→ AIM OF THE TASK: The lines to transcribe begin with the one containing "Steelhacks 2016" and end with the last line below; reproduce them exactly, without the pictures.

→ DATA:

........

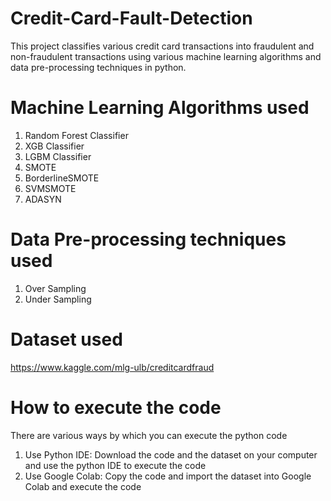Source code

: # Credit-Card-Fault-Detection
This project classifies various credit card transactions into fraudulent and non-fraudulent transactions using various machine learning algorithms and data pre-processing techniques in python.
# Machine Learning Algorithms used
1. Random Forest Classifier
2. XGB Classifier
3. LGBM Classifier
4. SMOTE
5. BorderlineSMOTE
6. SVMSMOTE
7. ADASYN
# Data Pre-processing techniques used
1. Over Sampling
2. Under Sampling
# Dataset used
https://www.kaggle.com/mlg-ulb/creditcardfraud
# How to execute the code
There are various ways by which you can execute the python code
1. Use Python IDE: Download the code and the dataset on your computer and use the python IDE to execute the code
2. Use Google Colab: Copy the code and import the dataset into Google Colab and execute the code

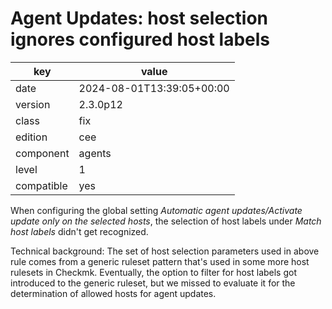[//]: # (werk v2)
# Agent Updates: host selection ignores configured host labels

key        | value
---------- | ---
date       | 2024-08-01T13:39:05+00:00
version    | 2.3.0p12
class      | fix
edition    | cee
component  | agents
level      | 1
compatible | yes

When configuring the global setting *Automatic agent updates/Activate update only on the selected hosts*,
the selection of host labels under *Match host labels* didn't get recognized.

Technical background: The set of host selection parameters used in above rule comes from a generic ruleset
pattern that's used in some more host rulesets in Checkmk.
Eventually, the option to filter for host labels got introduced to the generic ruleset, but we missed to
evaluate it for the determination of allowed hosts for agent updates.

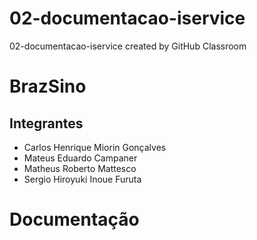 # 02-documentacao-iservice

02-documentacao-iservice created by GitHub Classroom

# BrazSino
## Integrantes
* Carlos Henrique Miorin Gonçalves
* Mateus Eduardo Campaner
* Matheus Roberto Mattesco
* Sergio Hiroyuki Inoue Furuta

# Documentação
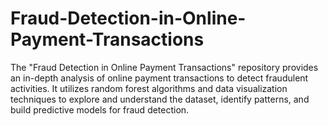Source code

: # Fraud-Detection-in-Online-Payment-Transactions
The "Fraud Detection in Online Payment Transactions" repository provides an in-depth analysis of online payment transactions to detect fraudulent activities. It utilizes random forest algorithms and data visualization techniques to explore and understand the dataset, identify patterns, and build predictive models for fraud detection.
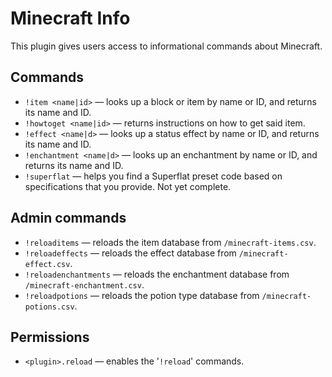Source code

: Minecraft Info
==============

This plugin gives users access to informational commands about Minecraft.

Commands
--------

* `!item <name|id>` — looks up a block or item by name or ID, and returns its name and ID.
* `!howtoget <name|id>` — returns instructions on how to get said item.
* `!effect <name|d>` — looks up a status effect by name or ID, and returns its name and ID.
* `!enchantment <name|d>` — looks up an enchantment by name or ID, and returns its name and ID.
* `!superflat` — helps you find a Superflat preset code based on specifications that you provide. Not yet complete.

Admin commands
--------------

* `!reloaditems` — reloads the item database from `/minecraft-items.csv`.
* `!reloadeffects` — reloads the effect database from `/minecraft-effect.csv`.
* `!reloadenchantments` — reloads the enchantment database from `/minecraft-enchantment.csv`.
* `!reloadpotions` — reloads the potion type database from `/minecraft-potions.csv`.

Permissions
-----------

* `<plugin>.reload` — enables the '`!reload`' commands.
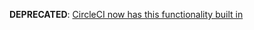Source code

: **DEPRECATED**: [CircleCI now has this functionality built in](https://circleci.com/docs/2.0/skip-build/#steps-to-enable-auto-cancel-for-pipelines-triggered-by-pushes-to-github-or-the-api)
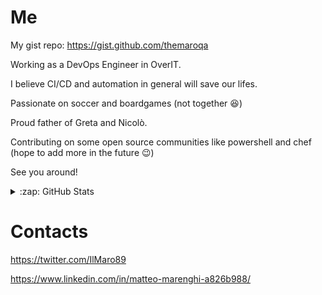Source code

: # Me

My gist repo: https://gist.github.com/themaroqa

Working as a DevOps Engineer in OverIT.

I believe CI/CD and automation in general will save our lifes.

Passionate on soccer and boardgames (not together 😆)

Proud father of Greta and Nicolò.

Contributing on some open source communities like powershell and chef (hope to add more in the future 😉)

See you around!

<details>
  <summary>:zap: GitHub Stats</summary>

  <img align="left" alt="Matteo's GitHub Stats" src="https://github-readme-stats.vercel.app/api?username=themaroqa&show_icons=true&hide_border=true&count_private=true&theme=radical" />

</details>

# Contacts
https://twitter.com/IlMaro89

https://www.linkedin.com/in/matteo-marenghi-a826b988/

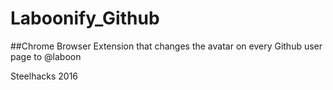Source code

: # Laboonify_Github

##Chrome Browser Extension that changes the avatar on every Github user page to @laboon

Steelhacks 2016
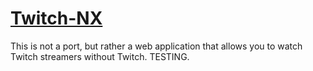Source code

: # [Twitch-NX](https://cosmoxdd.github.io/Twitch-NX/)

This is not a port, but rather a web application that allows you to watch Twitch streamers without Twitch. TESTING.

........

→ TASK ANSWER:
Steelhacks 2016
Source code

: # [Twitch-NX](https://cosmoxdd.github.io/Twitch-NX/)

This is not a port, but rather a web application that allows you to watch Twitch streamers without Twitch. TESTING.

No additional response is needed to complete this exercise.